*** Material provided Section Begins ***

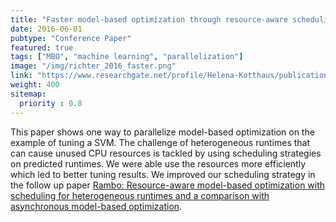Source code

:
 ```yaml
---
title: "Faster model-based optimization through resource-aware scheduling strategies"
date: 2016-06-01
pubtype: "Conference Paper"
featured: true
tags: ["MBO", "machine learning", "parallelization"]
image: "/img/richter_2016_faster.png"
link: "https://www.researchgate.net/profile/Helena-Kotthaus/publication/311255980_Faster_Model-Based_Optimization_Through_Resource-Aware_Scheduling_Strategies/links/5a1c17870f7e9be37f9c2e1f/Faster-Model-Based-Optimization-Through-Resource-Aware-Scheduling-Strategies.pdf"
weight: 400
sitemap:
  priority : 0.8
---
```


This paper shows one way to parallelize model-based optimization on the example of tuning a SVM.
The challenge of heterogeneous runtimes that can cause unused CPU resources is tackled by using scheduling strategies on predicted runtimes. 
We were able use the resources more efficiently which led to better tuning results.
We improved our scheduling strategy in the follow up paper [Rambo: Resource-aware model-based optimization with scheduling for heterogeneous runtimes and a comparison with asynchronous model-based optimization](https://link.springer.com/chapter/10.1007/978-3-319-69404-7_13).
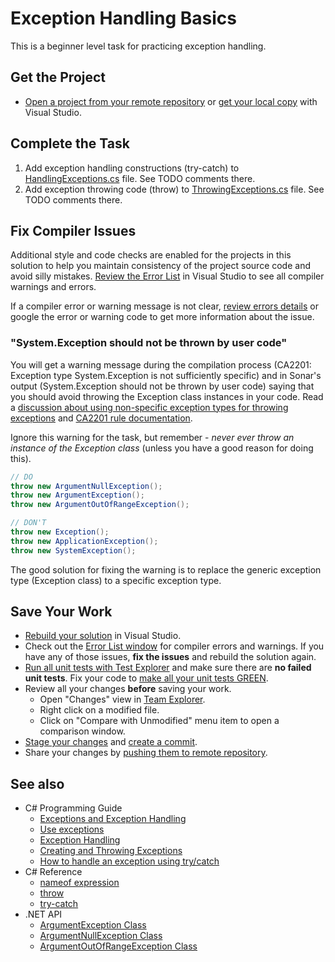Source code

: # Exception Handling Basics

This is a beginner level task for practicing exception handling.


## Get the Project

* [Open a project from your remote repository](https://docs.microsoft.com/en-us/visualstudio/get-started/tutorial-open-project-from-repo) or [get your local copy](https://docs.microsoft.com/en-us/azure/devops/repos/git/clone#clone-from-another-git-provider) with Visual Studio.


## Complete the Task

1. Add exception handling constructions (try-catch) to [HandlingExceptions.cs](ExceptionHandling/HandlingExceptions.cs) file. See TODO comments there.
2. Add exception throwing code (throw) to [ThrowingExceptions.cs](ExceptionHandling/ThrowingExceptions.cs) file. See TODO comments there.


## Fix Compiler Issues

Additional style and code checks are enabled for the projects in this solution to help you maintain consistency of the project source code and avoid silly mistakes. [Review the Error List](https://docs.microsoft.com/en-us/visualstudio/ide/find-and-fix-code-errors#review-the-error-list) in Visual Studio to see all compiler warnings and errors.

If a compiler error or warning message is not clear, [review errors details](https://docs.microsoft.com/en-us/visualstudio/ide/find-and-fix-code-errors#review-errors-in-detail) or google the error or warning code to get more information about the issue.

### "System.Exception should not be thrown by user code"

You will get a warning message during the compilation process (CA2201: Exception type System.Exception is not sufficiently specific) and in Sonar's output (System.Exception should not be thrown by user code) saying that you should avoid throwing the Exception class instances in your code. Read a [discussion about using non-specific exception types for throwing exceptions](https://stackoverflow.com/questions/22453650/why-are-we-not-to-throw-these-exceptions) and [CA2201 rule documentation](https://docs.microsoft.com/en-us/dotnet/fundamentals/code-analysis/quality-rules/ca2201).

Ignore this warning for the task, but remember - *never ever throw an instance of the Exception class* (unless you have a good reason for doing this).

```cs
// DO
throw new ArgumentNullException();
throw new ArgumentException();
throw new ArgumentOutOfRangeException();

// DON'T
throw new Exception();
throw new ApplicationException();
throw new SystemException();
```

The good solution for fixing the warning is to replace the generic exception type (Exception class) to a specific exception type.


## Save Your Work

* [Rebuild your solution](https://docs.microsoft.com/en-us/visualstudio/ide/building-and-cleaning-projects-and-solutions-in-visual-studio) in Visual Studio.
* Check out the [Error List window](https://docs.microsoft.com/en-us/visualstudio/ide/reference/error-list-window) for compiler errors and warnings. If you have any of those issues, **fix the issues** and rebuild the solution again.
* [Run all unit tests with Test Explorer](https://docs.microsoft.com/en-us/visualstudio/test/run-unit-tests-with-test-explorer) and make sure there are **no failed unit tests**. Fix your code to [make all your unit tests GREEN](https://stackoverflow.com/questions/276813/what-is-red-green-testing).
* Review all your changes **before** saving your work.
    * Open "Changes" view in [Team Explorer](https://docs.microsoft.com/en-us/visualstudio/ide/reference/team-explorer-reference).
    * Right click on a modified file.
    * Click on "Compare with Unmodified" menu item to open a comparison window.
* [Stage your changes](https://docs.microsoft.com/en-us/azure/devops/repos/git/commits#stage-your-changes) and [create a commit](https://docs.microsoft.com/en-us/azure/devops/repos/git/commits#create-a-commit).
* Share your changes by [pushing them to remote repository](https://docs.microsoft.com/en-us/azure/devops/repos/git/pushing).


## See also

* C# Programming Guide
  * [Exceptions and Exception Handling](https://docs.microsoft.com/en-us/dotnet/csharp/programming-guide/exceptions/)
  * [Use exceptions](https://docs.microsoft.com/en-us/dotnet/csharp/programming-guide/exceptions/using-exceptions)
  * [Exception Handling](https://docs.microsoft.com/en-us/dotnet/csharp/programming-guide/exceptions/exception-handling)
  * [Creating and Throwing Exceptions](https://docs.microsoft.com/en-us/dotnet/csharp/programming-guide/exceptions/creating-and-throwing-exceptions)
  * [How to handle an exception using try/catch](https://docs.microsoft.com/en-us/dotnet/csharp/programming-guide/exceptions/how-to-handle-an-exception-using-try-catch)
* C# Reference
  * [nameof expression](https://docs.microsoft.com/en-us/dotnet/csharp/language-reference/operators/nameof)
  * [throw](https://docs.microsoft.com/en-us/dotnet/csharp/language-reference/keywords/throw)
  * [try-catch](https://docs.microsoft.com/en-us/dotnet/csharp/language-reference/keywords/try-catch)
* .NET API
  * [ArgumentException Class](https://docs.microsoft.com/en-us/dotnet/api/system.argumentexception)
  * [ArgumentNullException Class](https://docs.microsoft.com/en-us/dotnet/api/system.argumentnullexception)
  * [ArgumentOutOfRangeException Class](https://docs.microsoft.com/en-us/dotnet/api/system.argumentoutofrangeexception)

*** Material provided Section Ends ***

• **Exercise requirements**
Could the stretch from the line with "We were able" through the line with "## Fix Compiler Issues" in the listing above be restated word for word, minus the pictures?

• **Task response**
We were able use the resources more efficiently which led to better tuning results.
We improved our scheduling strategy in the follow up paper [Rambo: Resource-aware model-based optimization with scheduling for heterogeneous runtimes and a comparison with asynchronous model-based optimization](https://link.springer.com/chapter/10.1007/978-3-319-69404-7_13).
Source code

: # Exception Handling Basics

This is a beginner level task for practicing exception handling.


## Get the Project

* [Open a project from your remote repository](https://docs.microsoft.com/en-us/visualstudio/get-started/tutorial-open-project-from-repo) or [get your local copy](https://docs.microsoft.com/en-us/azure/devops/repos/git/clone#clone-from-another-git-provider) with Visual Studio.


## Complete the Task

1. Add exception handling constructions (try-catch) to [HandlingExceptions.cs](ExceptionHandling/HandlingExceptions.cs) file. See TODO comments there.
2. Add exception throwing code (throw) to [ThrowingExceptions.cs](ExceptionHandling/ThrowingExceptions.cs) file. See TODO comments there.


## Fix Compiler Issues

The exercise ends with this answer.